Hepatosit Büyüme Faktörü
Hepatosit Büyüme Faktörünün (HBF) kas dokuda dahil olmak üzere organizmada bir çok dokuda mitojenik etkilere sahip olduğu ifade edilmektedir. Ancak, bu noktada HBF hakkında bilinmesi gereken en önemli özellik, uyku durumunda (deaktif) olan uydu hücrelerinin aktifleşmesi veya uyanması için kritik role sahip olmalarıdır.
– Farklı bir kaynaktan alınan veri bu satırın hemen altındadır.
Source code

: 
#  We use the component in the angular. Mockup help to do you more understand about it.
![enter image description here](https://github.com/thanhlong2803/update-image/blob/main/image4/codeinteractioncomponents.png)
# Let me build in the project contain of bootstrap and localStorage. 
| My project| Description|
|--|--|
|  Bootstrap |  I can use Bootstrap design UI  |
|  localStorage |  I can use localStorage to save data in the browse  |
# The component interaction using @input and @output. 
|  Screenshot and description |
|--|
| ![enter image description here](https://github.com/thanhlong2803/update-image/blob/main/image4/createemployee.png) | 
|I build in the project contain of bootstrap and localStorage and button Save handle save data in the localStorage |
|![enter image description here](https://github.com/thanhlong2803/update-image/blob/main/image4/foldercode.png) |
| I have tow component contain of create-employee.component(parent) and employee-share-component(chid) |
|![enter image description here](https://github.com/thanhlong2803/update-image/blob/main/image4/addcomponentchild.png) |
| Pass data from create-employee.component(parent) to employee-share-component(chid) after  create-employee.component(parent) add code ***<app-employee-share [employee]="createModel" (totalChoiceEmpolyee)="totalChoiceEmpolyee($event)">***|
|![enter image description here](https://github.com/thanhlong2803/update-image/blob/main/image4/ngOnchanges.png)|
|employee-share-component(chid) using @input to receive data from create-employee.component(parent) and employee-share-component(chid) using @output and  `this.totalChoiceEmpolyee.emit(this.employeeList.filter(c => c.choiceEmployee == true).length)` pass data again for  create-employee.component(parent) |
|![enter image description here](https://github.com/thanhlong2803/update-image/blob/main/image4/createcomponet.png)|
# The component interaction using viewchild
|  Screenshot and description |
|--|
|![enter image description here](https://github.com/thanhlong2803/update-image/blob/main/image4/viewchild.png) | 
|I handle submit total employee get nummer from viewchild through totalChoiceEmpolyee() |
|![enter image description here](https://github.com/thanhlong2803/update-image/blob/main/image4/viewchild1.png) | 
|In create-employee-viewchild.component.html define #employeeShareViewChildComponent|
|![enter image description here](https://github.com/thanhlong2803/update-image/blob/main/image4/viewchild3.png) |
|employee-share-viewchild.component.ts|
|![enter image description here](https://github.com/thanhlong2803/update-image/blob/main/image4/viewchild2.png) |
Direnç antrenmanları nedeniyle artan kas kasılması nitrik oksit sentezini arttırarak hücre dışı matrikste bulunan HBF aktivitesinde değişikliklere neden olmakta ve böylece uyku durumunda bulunan uydu hücrelerinin aktifleşmesini sağlamaktadır (Adams, 2010; Adams ve Bamman, 2012). Artan kas kasılmasının indüklediği (uyardığı) HBF aktivitesi, düzenli egzersiz yapan kişilerde uydu hücre aktivitesini arttırarak hipertrofik bir yanıta neden olacağı düşünülmektedir.